THE TASK
The whole listing needs to be written out exactly, except for any images.

DATASET
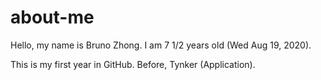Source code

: # about-me

Hello, my name is Bruno Zhong. I am 7 1/2 years old (Wed Aug 19, 2020). 

This is my first year in GitHub. Before, Tynker (Application).
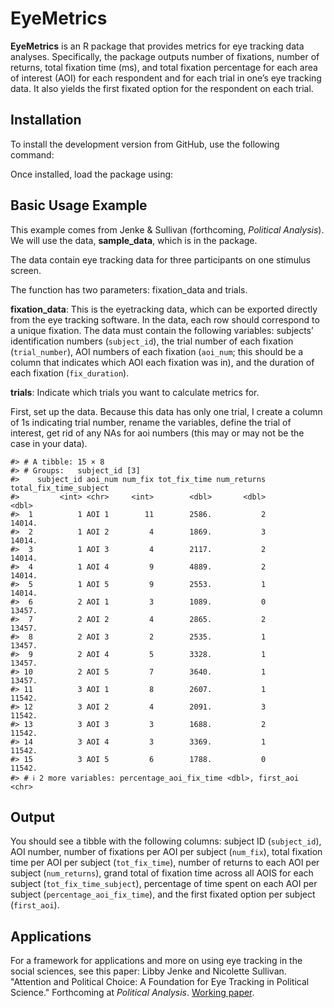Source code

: 
<!-- README.md is generated from README.Rmd. Please edit that file -->

# EyeMetrics

<!-- badges: start -->
<!-- badges: end -->

**EyeMetrics** is an R package that provides metrics for eye tracking
data analyses. Specifically, the package outputs number of fixations,
number of returns, total fixation time (ms), and total fixation
percentage for each area of interest (AOI) for each respondent and for
each trial in one’s eye tracking data. It also yields the first fixated
option for the respondent on each trial.

## Installation

To install the development version from GitHub, use the following
command:

Once installed, load the package using:

## Basic Usage Example

This example comes from Jenke & Sullivan (forthcoming, *Political
Analysis*). We will use the data, **sample_data**, which is in the
package.

The data contain eye tracking data for three participants on one
stimulus screen.

The function has two parameters: fixation_data and trials.

**fixation_data**: This is the eyetracking data, which can be exported
directly from the eye tracking software. In the data, each row should
correspond to a unique fixation. The data must contain the following
variables: subjects’ identification numbers (`subject_id`), the trial
number of each fixation (`trial_number`), AOI numbers of each fixation
(`aoi_num`; this should be a column that indicates which AOI each
fixation was in), and the duration of each fixation (`fix_duration`).

**trials**: Indicate which trials you want to calculate metrics for.

First, set up the data. Because this data has only one trial, I create a
column of 1s indicating trial number, rename the variables, define the
trial of interest, get rid of any NAs for aoi numbers (this may or may
not be the case in your data).

    #> # A tibble: 15 × 8
    #> # Groups:   subject_id [3]
    #>    subject_id aoi_num num_fix tot_fix_time num_returns total_fix_time_subject
    #>         <int> <chr>     <int>        <dbl>       <dbl>                  <dbl>
    #>  1          1 AOI 1        11        2586.           2                 14014.
    #>  2          1 AOI 2         4        1869.           3                 14014.
    #>  3          1 AOI 3         4        2117.           2                 14014.
    #>  4          1 AOI 4         9        4889.           2                 14014.
    #>  5          1 AOI 5         9        2553.           1                 14014.
    #>  6          2 AOI 1         3        1089.           0                 13457.
    #>  7          2 AOI 2         4        2865.           2                 13457.
    #>  8          2 AOI 3         2        2535.           1                 13457.
    #>  9          2 AOI 4         5        3328.           1                 13457.
    #> 10          2 AOI 5         7        3640.           1                 13457.
    #> 11          3 AOI 1         8        2607.           1                 11542.
    #> 12          3 AOI 2         4        2091.           3                 11542.
    #> 13          3 AOI 3         3        1688.           2                 11542.
    #> 14          3 AOI 4         3        3369.           1                 11542.
    #> 15          3 AOI 5         6        1788.           0                 11542.
    #> # ℹ 2 more variables: percentage_aoi_fix_time <dbl>, first_aoi <chr>

## Output

You should see a tibble with the following columns: subject ID
(`subject_id`), AOI number, number of fixations per AOI per subject
(`num_fix`), total fixation time per AOI per subject (`tot_fix_time`),
number of returns to each AOI per subject (`num_returns`), grand total
of fixation time across all AOIS for each subject
(`tot_fix_time_subject`), percentage of time spent on each AOI per
subject (`percentage_aoi_fix_time`), and the first fixated option per
subject (`first_aoi`).

## Applications
For a framework for applications and more on using eye tracking in the social sciences, see this paper:
Libby Jenke and Nicolette Sullivan. "Attention and Political Choice: A Foundation for Eye Tracking in Political Science." Forthcoming at *Political Analysis*. [Working paper](https://osf.io/preprints/socarxiv/ns48h).

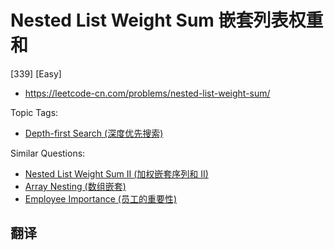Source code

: # Nested List Weight Sum 嵌套列表权重和

[339] [Easy]

- https://leetcode-cn.com/problems/nested-list-weight-sum/

Topic Tags:

- [Depth-first Search (深度优先搜索)](https://leetcode-cn.com/tag/depth-first-search/)

Similar Questions:

- [Nested List Weight Sum II (加权嵌套序列和 II)](https://leetcode-cn.com/problems/nested-list-weight-sum-ii/)
- [Array Nesting (数组嵌套)](https://leetcode-cn.com/problems/array-nesting/)
- [Employee Importance (员工的重要性)](https://leetcode-cn.com/problems/employee-importance/)

## 翻译
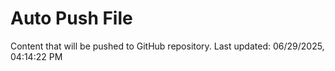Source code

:# Auto Push File

Content that will be pushed to GitHub repository.
Last updated: 06/29/2025, 04:14:22 PM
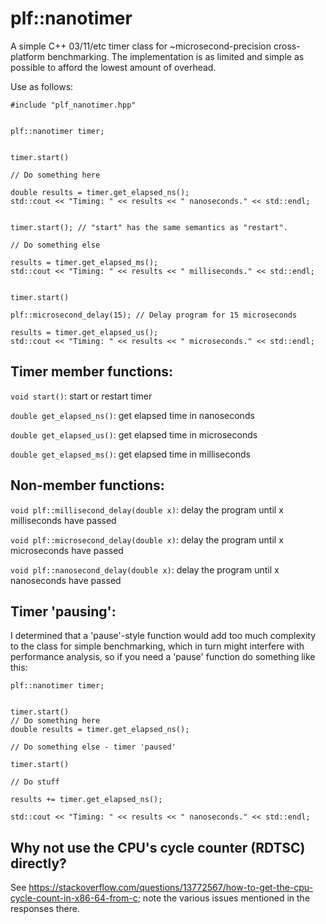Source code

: # plf::nanotimer

A simple C++ 03/11/etc timer class for ~microsecond-precision cross-platform benchmarking. The implementation is as limited and simple as possible to afford the lowest amount of overhead.


Use as follows:

	#include "plf_nanotimer.hpp"


	plf::nanotimer timer;


	timer.start()

	// Do something here

	double results = timer.get_elapsed_ns();
	std::cout << "Timing: " << results << " nanoseconds." << std::endl;


	timer.start(); // "start" has the same semantics as "restart".

	// Do something else

	results = timer.get_elapsed_ms();
	std::cout << "Timing: " << results << " milliseconds." << std::endl;


	timer.start()

	plf::microsecond_delay(15); // Delay program for 15 microseconds

	results = timer.get_elapsed_us();
	std::cout << "Timing: " << results << " microseconds." << std::endl;



## Timer member functions:

`void start()`: start or restart timer

`double get_elapsed_ns()`: get elapsed time in nanoseconds

`double get_elapsed_us()`: get elapsed time in microseconds

`double get_elapsed_ms()`: get elapsed time in milliseconds



## Non-member functions:

`void plf::millisecond_delay(double x)`: delay the program until x milliseconds have passed

`void plf::microsecond_delay(double x)`: delay the program until x microseconds have passed

`void plf::nanosecond_delay(double x)`: delay the program until x nanoseconds have passed



## Timer 'pausing':

I determined that a 'pause'-style function would add too much complexity to the class for simple benchmarking, which in turn might interfere with performance analysis, so if you need a 'pause' function do something like this:

	plf::nanotimer timer;


	timer.start()
	// Do something here
	double results = timer.get_elapsed_ns();

	// Do something else - timer 'paused'

	timer.start()

	// Do stuff

	results += timer.get_elapsed_ns();

	std::cout << "Timing: " << results << " nanoseconds." << std::endl;



## Why not use the CPU's cycle counter (RDTSC) directly?

See https://stackoverflow.com/questions/13772567/how-to-get-the-cpu-cycle-count-in-x86-64-from-c; note the various issues mentioned in the responses there.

ANSWER AREA
Source code

: # about-me

Hello, my name is Bruno Zhong. I am 7 1/2 years old (Wed Aug 19, 2020). 

This is my first year in GitHub. Before, Tynker (Application).
Source code

: 
<!-- README.md is generated from README.Rmd. Please edit that file -->

# EyeMetrics

<!-- badges: start -->
<!-- badges: end -->

**EyeMetrics** is an R package that provides metrics for eye tracking
data analyses. Specifically, the package outputs number of fixations,
number of returns, total fixation time (ms), and total fixation
percentage for each area of interest (AOI) for each respondent and for
each trial in one’s eye tracking data. It also yields the first fixated
option for the respondent on each trial.

## Installation

To install the development version from GitHub, use the following
command:

Once installed, load the package using:

## Basic Usage Example

This example comes from Jenke & Sullivan (forthcoming, *Political
Analysis*). We will use the data, **sample_data**, which is in the
package.

The data contain eye tracking data for three participants on one
stimulus screen.

The function has two parameters: fixation_data and trials.

**fixation_data**: This is the eyetracking data, which can be exported
directly from the eye tracking software. In the data, each row should
correspond to a unique fixation. The data must contain the following
variables: subjects’ identification numbers (`subject_id`), the trial
number of each fixation (`trial_number`), AOI numbers of each fixation
(`aoi_num`; this should be a column that indicates which AOI each
fixation was in), and the duration of each fixation (`fix_duration`).

**trials**: Indicate which trials you want to calculate metrics for.

First, set up the data. Because this data has only one trial, I create a
column of 1s indicating trial number, rename the variables, define the
trial of interest, get rid of any NAs for aoi numbers (this may or may
not be the case in your data).

    #> # A tibble: 15 × 8
    #> # Groups:   subject_id [3]
    #>    subject_id aoi_num num_fix tot_fix_time num_returns total_fix_time_subject
    #>         <int> <chr>     <int>        <dbl>       <dbl>                  <dbl>
    #>  1          1 AOI 1        11        2586.           2                 14014.
    #>  2          1 AOI 2         4        1869.           3                 14014.
    #>  3          1 AOI 3         4        2117.           2                 14014.
    #>  4          1 AOI 4         9        4889.           2                 14014.
    #>  5          1 AOI 5         9        2553.           1                 14014.
    #>  6          2 AOI 1         3        1089.           0                 13457.
    #>  7          2 AOI 2         4        2865.           2                 13457.
    #>  8          2 AOI 3         2        2535.           1                 13457.
    #>  9          2 AOI 4         5        3328.           1                 13457.
    #> 10          2 AOI 5         7        3640.           1                 13457.
    #> 11          3 AOI 1         8        2607.           1                 11542.
    #> 12          3 AOI 2         4        2091.           3                 11542.
    #> 13          3 AOI 3         3        1688.           2                 11542.
    #> 14          3 AOI 4         3        3369.           1                 11542.
    #> 15          3 AOI 5         6        1788.           0                 11542.
    #> # ℹ 2 more variables: percentage_aoi_fix_time <dbl>, first_aoi <chr>

## Output

You should see a tibble with the following columns: subject ID
(`subject_id`), AOI number, number of fixations per AOI per subject
(`num_fix`), total fixation time per AOI per subject (`tot_fix_time`),
number of returns to each AOI per subject (`num_returns`), grand total
of fixation time across all AOIS for each subject
(`tot_fix_time_subject`), percentage of time spent on each AOI per
subject (`percentage_aoi_fix_time`), and the first fixated option per
subject (`first_aoi`).

## Applications
For a framework for applications and more on using eye tracking in the social sciences, see this paper:
Libby Jenke and Nicolette Sullivan. "Attention and Political Choice: A Foundation for Eye Tracking in Political Science." Forthcoming at *Political Analysis*. [Working paper](https://osf.io/preprints/socarxiv/ns48h).

Source code

: # Nested List Weight Sum 嵌套列表权重和

[339] [Easy]

- https://leetcode-cn.com/problems/nested-list-weight-sum/

Topic Tags:

- [Depth-first Search (深度优先搜索)](https://leetcode-cn.com/tag/depth-first-search/)

Similar Questions:

- [Nested List Weight Sum II (加权嵌套序列和 II)](https://leetcode-cn.com/problems/nested-list-weight-sum-ii/)
- [Array Nesting (数组嵌套)](https://leetcode-cn.com/problems/array-nesting/)
- [Employee Importance (员工的重要性)](https://leetcode-cn.com/problems/employee-importance/)

## 翻译
Source code

:# Auto Push File

Content that will be pushed to GitHub repository.
Last updated: 06/29/2025, 04:14:22 PM
Source code

: # plf::nanotimer

A simple C++ 03/11/etc timer class for ~microsecond-precision cross-platform benchmarking. The implementation is as limited and simple as possible to afford the lowest amount of overhead.


Use as follows:

	#include "plf_nanotimer.hpp"


	plf::nanotimer timer;


	timer.start()

	// Do something here

	double results = timer.get_elapsed_ns();
	std::cout << "Timing: " << results << " nanoseconds." << std::endl;


	timer.start(); // "start" has the same semantics as "restart".

	// Do something else

	results = timer.get_elapsed_ms();
	std::cout << "Timing: " << results << " milliseconds." << std::endl;


	timer.start()

	plf::microsecond_delay(15); // Delay program for 15 microseconds

	results = timer.get_elapsed_us();
	std::cout << "Timing: " << results << " microseconds." << std::endl;



## Timer member functions:

`void start()`: start or restart timer

`double get_elapsed_ns()`: get elapsed time in nanoseconds

`double get_elapsed_us()`: get elapsed time in microseconds

`double get_elapsed_ms()`: get elapsed time in milliseconds



## Non-member functions:

`void plf::millisecond_delay(double x)`: delay the program until x milliseconds have passed

`void plf::microsecond_delay(double x)`: delay the program until x microseconds have passed

`void plf::nanosecond_delay(double x)`: delay the program until x nanoseconds have passed



## Timer 'pausing':

I determined that a 'pause'-style function would add too much complexity to the class for simple benchmarking, which in turn might interfere with performance analysis, so if you need a 'pause' function do something like this:

	plf::nanotimer timer;


	timer.start()
	// Do something here
	double results = timer.get_elapsed_ns();

	// Do something else - timer 'paused'

	timer.start()

	// Do stuff

	results += timer.get_elapsed_ns();

	std::cout << "Timing: " << results << " nanoseconds." << std::endl;



## Why not use the CPU's cycle counter (RDTSC) directly?

See https://stackoverflow.com/questions/13772567/how-to-get-the-cpu-cycle-count-in-x86-64-from-c; note the various issues mentioned in the responses there.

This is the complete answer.